What you should do: Say how many lines of the data below have the word "pages" in them. Add nothing else.

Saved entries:
§ §
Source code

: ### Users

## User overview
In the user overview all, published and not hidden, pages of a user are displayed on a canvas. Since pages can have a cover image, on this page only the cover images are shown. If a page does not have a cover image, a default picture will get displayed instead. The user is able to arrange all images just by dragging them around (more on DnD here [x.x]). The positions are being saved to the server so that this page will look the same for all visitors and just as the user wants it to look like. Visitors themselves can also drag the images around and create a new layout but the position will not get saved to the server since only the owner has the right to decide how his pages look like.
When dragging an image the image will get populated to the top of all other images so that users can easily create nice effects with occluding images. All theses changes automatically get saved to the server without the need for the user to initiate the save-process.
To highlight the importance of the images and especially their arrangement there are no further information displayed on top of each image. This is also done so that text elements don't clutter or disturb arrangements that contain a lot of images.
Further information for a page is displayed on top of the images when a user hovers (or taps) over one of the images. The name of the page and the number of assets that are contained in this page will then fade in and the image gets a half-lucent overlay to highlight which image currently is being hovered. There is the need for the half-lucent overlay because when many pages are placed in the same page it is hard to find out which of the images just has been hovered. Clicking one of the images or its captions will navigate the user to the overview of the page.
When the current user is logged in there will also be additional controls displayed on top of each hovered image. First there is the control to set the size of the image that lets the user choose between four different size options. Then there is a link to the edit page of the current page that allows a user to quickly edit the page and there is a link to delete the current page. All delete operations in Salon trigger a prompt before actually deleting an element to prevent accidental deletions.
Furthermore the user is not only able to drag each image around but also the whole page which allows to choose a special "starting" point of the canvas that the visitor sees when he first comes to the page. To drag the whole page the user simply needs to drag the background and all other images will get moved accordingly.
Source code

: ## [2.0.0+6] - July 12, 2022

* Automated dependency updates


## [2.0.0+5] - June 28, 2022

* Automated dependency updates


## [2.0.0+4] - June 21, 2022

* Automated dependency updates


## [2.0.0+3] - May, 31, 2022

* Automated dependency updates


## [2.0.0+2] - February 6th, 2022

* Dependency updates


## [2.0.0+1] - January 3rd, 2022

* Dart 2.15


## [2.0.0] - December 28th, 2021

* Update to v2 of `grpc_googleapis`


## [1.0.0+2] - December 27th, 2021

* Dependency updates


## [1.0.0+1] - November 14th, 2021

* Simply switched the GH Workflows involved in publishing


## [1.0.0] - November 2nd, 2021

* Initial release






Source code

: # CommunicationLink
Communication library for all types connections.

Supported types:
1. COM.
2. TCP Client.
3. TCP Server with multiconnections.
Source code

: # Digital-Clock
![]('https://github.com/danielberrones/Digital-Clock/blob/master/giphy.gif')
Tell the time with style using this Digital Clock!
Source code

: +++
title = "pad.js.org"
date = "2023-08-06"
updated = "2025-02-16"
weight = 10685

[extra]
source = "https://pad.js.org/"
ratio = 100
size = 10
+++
§ §
The answer: 2